言葉の美しさに加えて、死生観がテーマになっていることも注目です。
今回は“戦い”がコンセプトのアルバムなので、この曲も歌詞もそこに寄り添ったものになっています。戦の中では大勢の人が亡くなりますよね。それを俯瞰で描くという。日本語の美しい表現というのは俯瞰の表現が多い気がしているので、そういう手法をとりました。それに、この曲の2番の辺りの死生観とかは本当に僕が普段思っていることなんです。
“亡くなる命がある一方で、新たな生命が生まれる”ということが歌われていますね。
争いというのは片方が何かを得たいがために始めるわけじゃないですか。それで、お互いにボロボロに消耗し合って多くのものを失うけど、その中でも変わらずに新しく生まれてくる命とか、世代といったものがある。そうやって命は続いていくということを歌っています。
戦い合った同士も亡くなって魂に戻った瞬間に敵も味方もなくなるんだろうなと思ったりしました。前向きな死生観を綴った歌詞と沖縄が香る曲調が相まって、「時の方舟」は深く染みる一曲になっています。

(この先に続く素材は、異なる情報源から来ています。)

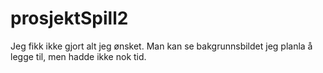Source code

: # prosjektSpill2

Jeg fikk ikke gjort alt jeg ønsket. Man kan se bakgrunnsbildet jeg planla å legge til, men hadde ikke nok tid.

ありがとうございます。この曲があることでラストの「BRAVE」にきれいに渡して、“戦いのあとに訪れる新世界”というところにうまく着地させられたんじゃないかと思います。
まったく同感です。そんな「BRAVE」は多幸感にあふれた煌びやかかつアッパーなナンバーですね。
「BRAVE」は山葵が原曲を作って、その1コーラスをもらい、そこから僕が膨らませていきました。アルバム本編11曲を走り切って最後はどういうふうに終わろうかと考えた時に、声だけの場所が欲しいと思ったんです。それで、1番のBメロはハンドクラップと歌だけにしました。
Bメロが最後はテーマになって、どんどん高揚していく流れが最高です。それに、「BRAVE」だけではありませんが、ドラムと和太鼓が一体になって“人力ブレークビート”を構築していることにも耳を惹かれました。
その辺りはこれまでバンドをやってきた中で生まれた、無言のコミュニケーションというか。アルバムを作るたびに“ドラムがこういうパターンだったら和太鼓はこういうパターンで”という候補を3つくらい考えるんです。全体としてどういうふうにフィールを作っていくかによって、その中から一番いいものをチョイスする。だから、和太鼓の黒流さんが用意してくれたものが僕が想像しているフィールと違っていて、“別のパターンでお願いします”と言うときもありますね。
ということは、この曲も“人力ブレークビートをやってやろう”ではなくて、心地良いと感じるところに持っていったら結果的にそうなったんですね?
はい。僕は基本的にアイディアありきで曲を作ったり、アレンジを考えたりすることはしないので。メロディーが呼んでいるところに持っていくようにしています。